On the night of the mining mission, “I remember we had a quarter moon,” recalls Eugene “Red” McDaniel (far right), who was a Lieutenant Commander at the time. “We got the briefing and prepared, and I know the aerodynamics of the mines were something we had not expected. They aren’t very sleek for jet aircraft.” (McDaniel would be shot down in May 1967, and would spend the next six years as a P.O.W. in North Vietnam’s “Hanoi Hilton” and other prisons. He wrote about his experiences in Scars & Stripes.)

“We went ‘feet dry’ [over enemy territory] and were in there, doing what we had to do, maybe three or four minutes, not long,” says Cable (second from right). “We released the mines—thump, thump, thump, thump—wrapped into a hard turn and got out of there, back to ‘feet wet.’ ”

“The nerve-wracking part of it,” says Leonard, “was that we would be going low into a heavily defended target. We’re kind of set up to get shot at. The intelligence center showed lots of flak sites.”

While Leonard doesn’t remember much anti-aircraft fire, others have different memories: “It depends on where you were in the string of planes,” says navigator Stuart Johnson (third from right). “My part of this action terminated when the first mine came off the airplane. We plotted a heading on which to approach, and then we plotted a release point, all done by the computer. Once I got the airplane to that release point and heard the first mine come off the airplane, I was essentially a passenger from there on in. So I took my head out of my radar scope and was looking around. The initial planes that made their runs attracted very little gunfire because it was a total surprise. But by the time the sixth or seventh plane started through, there was quite a bit of anti-aircraft fire, but it was all over our heads. They had no idea we were at 300 feet. They were shooting at 1,500, 2,000, 3,000 feet.”

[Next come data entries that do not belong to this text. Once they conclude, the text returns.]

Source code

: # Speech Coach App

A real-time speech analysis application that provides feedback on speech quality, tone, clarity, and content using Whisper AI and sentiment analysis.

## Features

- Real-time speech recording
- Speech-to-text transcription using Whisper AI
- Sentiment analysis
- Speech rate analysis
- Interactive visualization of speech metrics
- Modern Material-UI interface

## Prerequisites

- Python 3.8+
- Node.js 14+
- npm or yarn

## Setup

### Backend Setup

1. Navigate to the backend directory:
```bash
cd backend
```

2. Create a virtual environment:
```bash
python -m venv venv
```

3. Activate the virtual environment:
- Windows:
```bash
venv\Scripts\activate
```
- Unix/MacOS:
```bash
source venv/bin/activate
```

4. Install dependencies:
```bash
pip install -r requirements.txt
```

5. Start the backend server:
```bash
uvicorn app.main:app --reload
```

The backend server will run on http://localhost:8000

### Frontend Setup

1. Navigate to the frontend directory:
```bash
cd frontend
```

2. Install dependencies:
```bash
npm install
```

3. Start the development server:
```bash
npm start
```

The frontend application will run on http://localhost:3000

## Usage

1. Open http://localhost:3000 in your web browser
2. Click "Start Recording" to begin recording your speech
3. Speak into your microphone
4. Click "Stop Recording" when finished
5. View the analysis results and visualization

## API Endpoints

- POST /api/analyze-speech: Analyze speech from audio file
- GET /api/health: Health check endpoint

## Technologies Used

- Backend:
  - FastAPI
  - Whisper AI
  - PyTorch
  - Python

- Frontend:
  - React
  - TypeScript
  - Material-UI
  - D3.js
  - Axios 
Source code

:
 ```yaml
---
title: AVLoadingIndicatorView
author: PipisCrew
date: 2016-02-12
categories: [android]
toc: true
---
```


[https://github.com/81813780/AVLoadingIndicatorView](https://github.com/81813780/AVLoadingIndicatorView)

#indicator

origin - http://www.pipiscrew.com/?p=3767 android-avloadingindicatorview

The entire mission took less than four hours in the air. Cable’s logbook indicates that his total flight time was 1.4 hours, with perhaps five or six minutes over the target.

“Although we were at 300 knots and 300 feet,” says Johnson, “it was not a harrowing mission. We were comfortable flying there; other people, I’m sure, would be terrified. We flew so much at those altitudes that it was not harrowing at all.”

The mission was judged a success. Secretary of State Henry Kissinger would later tell journalist William Safire that if the U.S. had continued to mine rivers and started mining the harbors, the war would have been over in 1970.

In May 1972, President Richard Nixon ordered the aerial mining of Haiphong Harbor, an effort that planted more than 11,000 mines over an eight-month period. In cutting off the enemy’s supply route, the mining helped bring about a peace agreement. “It took us eight years to get permission” to mine Haiphong harbor, said Admiral Moorer, Chairman of the Joint Chiefs of Staff, in Lewis Sorley’s book A Better War. “Afterward not one ship entered or left the harbor until we took up the mines.”